What you are asked to do: In the data below, find the line containing "4. **Efficient Batch", then set down that line and every later line up to and including the line containing "6. **Flexible Output", exactly.

Stored data
=== Begin Enclosure ===
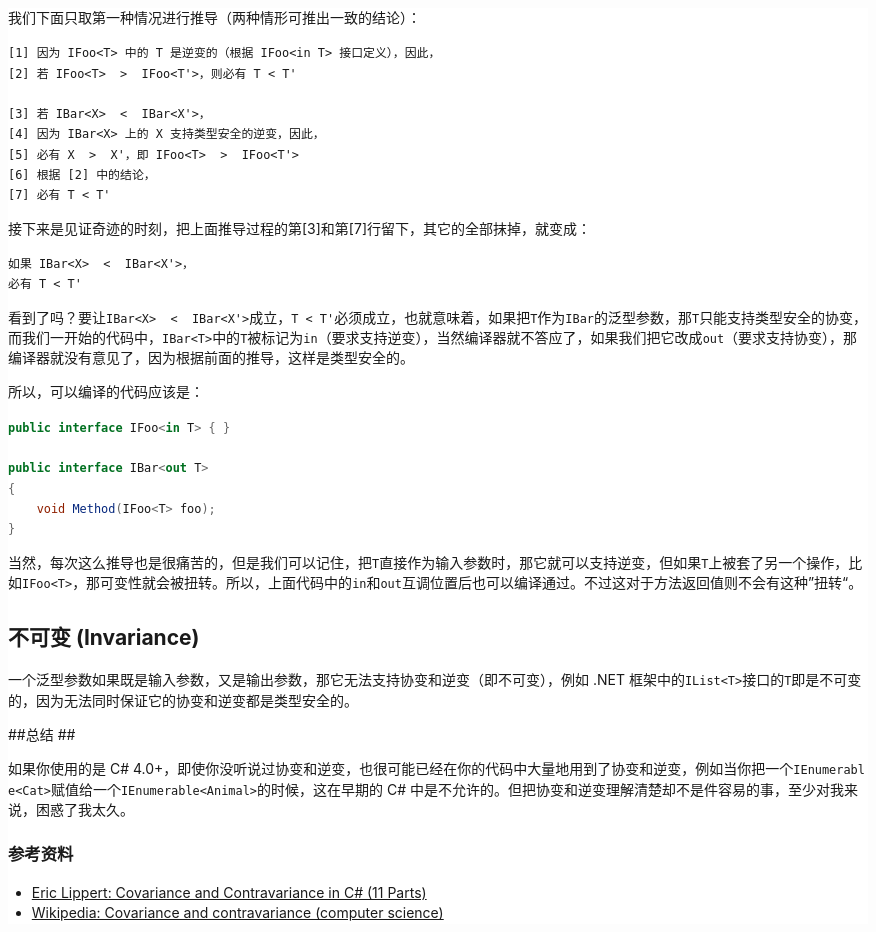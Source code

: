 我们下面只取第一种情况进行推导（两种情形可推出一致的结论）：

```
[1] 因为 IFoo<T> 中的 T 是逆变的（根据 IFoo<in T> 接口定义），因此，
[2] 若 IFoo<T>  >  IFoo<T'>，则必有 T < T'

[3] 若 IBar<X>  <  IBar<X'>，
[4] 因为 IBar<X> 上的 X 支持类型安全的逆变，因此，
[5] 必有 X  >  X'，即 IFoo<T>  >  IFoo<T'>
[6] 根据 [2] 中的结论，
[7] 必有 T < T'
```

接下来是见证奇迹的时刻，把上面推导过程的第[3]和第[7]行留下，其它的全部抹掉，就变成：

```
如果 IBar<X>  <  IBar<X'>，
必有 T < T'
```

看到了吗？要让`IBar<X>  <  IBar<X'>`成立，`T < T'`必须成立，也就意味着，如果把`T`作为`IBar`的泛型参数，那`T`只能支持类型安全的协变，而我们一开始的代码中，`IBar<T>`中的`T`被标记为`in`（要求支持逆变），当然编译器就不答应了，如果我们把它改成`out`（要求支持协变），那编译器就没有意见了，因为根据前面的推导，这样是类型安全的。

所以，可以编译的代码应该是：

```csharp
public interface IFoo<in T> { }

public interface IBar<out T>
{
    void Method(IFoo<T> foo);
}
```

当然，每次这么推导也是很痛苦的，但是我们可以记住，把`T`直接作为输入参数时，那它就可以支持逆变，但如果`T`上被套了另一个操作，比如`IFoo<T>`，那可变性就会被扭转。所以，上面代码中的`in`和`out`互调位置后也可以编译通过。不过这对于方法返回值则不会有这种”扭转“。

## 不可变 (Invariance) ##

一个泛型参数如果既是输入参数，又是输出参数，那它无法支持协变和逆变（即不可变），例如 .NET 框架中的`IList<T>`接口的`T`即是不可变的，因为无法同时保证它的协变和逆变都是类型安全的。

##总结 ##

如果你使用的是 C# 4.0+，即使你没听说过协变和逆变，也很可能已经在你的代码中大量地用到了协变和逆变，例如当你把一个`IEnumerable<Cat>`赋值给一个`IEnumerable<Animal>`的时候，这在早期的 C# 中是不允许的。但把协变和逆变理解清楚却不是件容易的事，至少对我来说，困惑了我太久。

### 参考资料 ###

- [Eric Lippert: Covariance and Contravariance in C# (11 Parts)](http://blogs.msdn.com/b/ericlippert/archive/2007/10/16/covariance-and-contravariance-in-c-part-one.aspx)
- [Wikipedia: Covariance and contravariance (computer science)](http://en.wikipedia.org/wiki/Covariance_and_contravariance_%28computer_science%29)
=== End Enclosure ===
=== Begin Enclosure ===
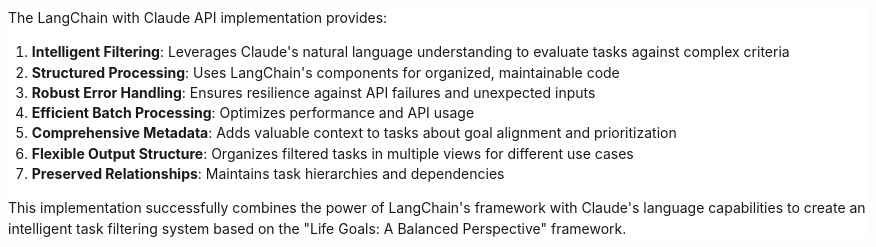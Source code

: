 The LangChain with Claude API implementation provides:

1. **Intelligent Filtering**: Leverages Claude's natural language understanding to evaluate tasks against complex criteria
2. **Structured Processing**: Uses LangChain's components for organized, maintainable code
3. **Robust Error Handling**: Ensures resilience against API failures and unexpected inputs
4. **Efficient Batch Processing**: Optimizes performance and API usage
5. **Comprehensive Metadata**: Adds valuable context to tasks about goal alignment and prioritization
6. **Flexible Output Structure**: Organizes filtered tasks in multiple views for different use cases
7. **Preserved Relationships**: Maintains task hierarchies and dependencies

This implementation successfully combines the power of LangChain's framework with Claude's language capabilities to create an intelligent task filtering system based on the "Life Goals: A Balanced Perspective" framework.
=== End Enclosure ===
=== Begin Enclosure ===
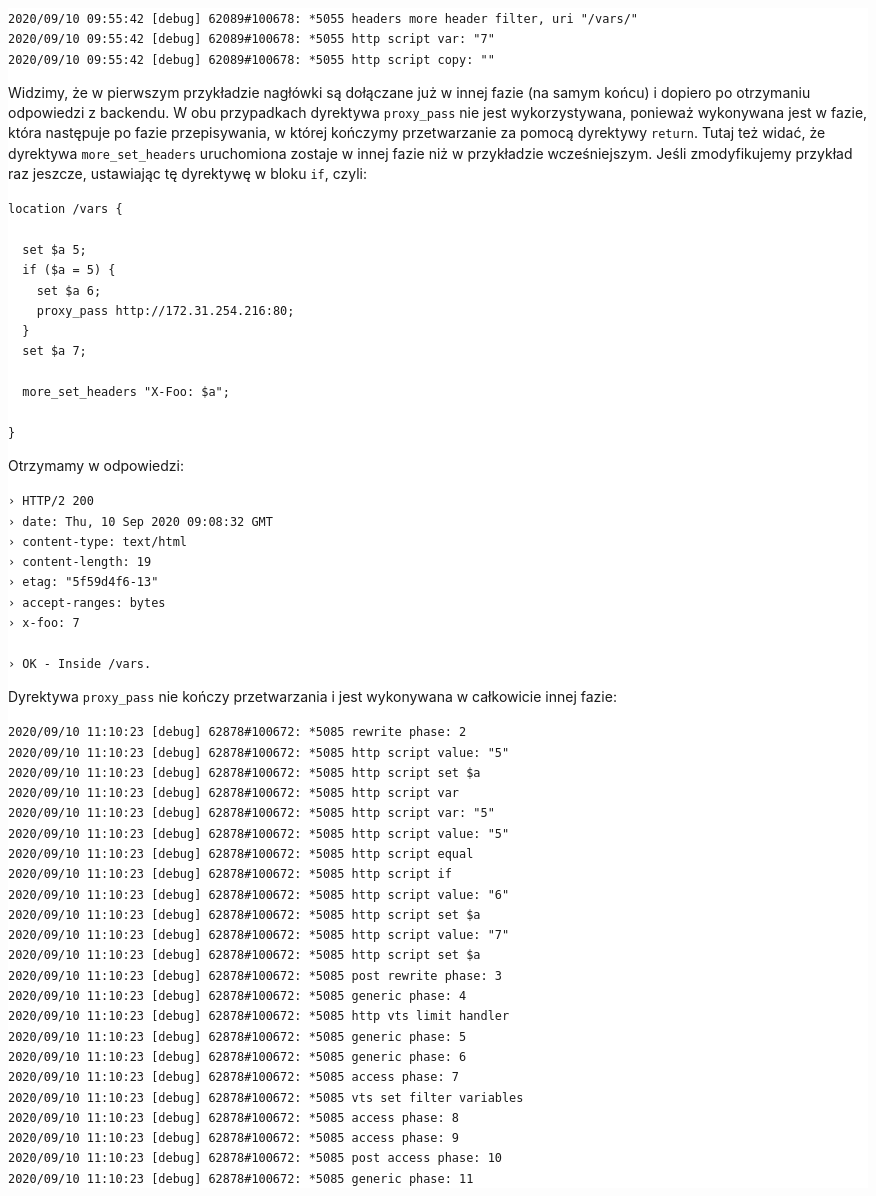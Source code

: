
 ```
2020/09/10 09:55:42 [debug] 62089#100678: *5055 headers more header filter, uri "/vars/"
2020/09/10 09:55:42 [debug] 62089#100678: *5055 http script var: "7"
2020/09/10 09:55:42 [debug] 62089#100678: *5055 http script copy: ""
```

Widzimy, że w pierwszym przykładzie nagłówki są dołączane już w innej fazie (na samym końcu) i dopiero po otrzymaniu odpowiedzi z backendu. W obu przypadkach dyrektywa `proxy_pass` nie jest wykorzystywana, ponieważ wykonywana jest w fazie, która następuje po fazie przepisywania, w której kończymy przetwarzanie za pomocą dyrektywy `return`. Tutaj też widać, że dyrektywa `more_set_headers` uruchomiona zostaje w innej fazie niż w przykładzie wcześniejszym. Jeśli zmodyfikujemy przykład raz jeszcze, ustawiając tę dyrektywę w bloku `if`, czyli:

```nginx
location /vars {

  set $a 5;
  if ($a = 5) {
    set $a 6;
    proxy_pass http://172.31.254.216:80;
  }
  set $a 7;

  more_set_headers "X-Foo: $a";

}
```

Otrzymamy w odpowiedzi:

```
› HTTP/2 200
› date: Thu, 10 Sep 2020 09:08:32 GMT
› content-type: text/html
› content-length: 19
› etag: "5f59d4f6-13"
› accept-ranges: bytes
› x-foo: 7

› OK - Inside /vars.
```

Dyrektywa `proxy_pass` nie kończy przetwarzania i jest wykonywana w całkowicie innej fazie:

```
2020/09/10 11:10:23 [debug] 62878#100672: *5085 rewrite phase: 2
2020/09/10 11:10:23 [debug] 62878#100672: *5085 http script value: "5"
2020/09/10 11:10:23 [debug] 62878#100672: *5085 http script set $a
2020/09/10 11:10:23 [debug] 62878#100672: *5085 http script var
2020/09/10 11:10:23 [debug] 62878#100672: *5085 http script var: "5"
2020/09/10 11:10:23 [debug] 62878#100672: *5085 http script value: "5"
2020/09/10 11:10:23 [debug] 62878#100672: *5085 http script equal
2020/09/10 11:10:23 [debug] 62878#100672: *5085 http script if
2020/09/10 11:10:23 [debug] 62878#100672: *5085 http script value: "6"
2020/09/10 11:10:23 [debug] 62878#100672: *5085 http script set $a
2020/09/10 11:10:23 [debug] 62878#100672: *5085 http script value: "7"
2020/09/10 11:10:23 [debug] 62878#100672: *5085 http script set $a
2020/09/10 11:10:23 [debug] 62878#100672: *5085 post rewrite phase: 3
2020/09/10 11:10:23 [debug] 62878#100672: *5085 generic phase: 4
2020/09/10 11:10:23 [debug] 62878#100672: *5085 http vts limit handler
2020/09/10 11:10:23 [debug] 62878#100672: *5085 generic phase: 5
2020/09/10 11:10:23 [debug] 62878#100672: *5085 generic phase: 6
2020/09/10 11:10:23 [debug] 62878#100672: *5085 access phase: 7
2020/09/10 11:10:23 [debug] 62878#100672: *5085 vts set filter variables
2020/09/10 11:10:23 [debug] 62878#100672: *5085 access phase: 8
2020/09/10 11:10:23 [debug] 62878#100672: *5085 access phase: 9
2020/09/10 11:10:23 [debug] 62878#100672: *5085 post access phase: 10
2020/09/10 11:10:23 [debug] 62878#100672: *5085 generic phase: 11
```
=== End Enclosure ===
Output of the task:
4. **Efficient Batch Processing**: Optimizes performance and API usage
5. **Comprehensive Metadata**: Adds valuable context to tasks about goal alignment and prioritization
6. **Flexible Output Structure**: Organizes filtered tasks in multiple views for different use cases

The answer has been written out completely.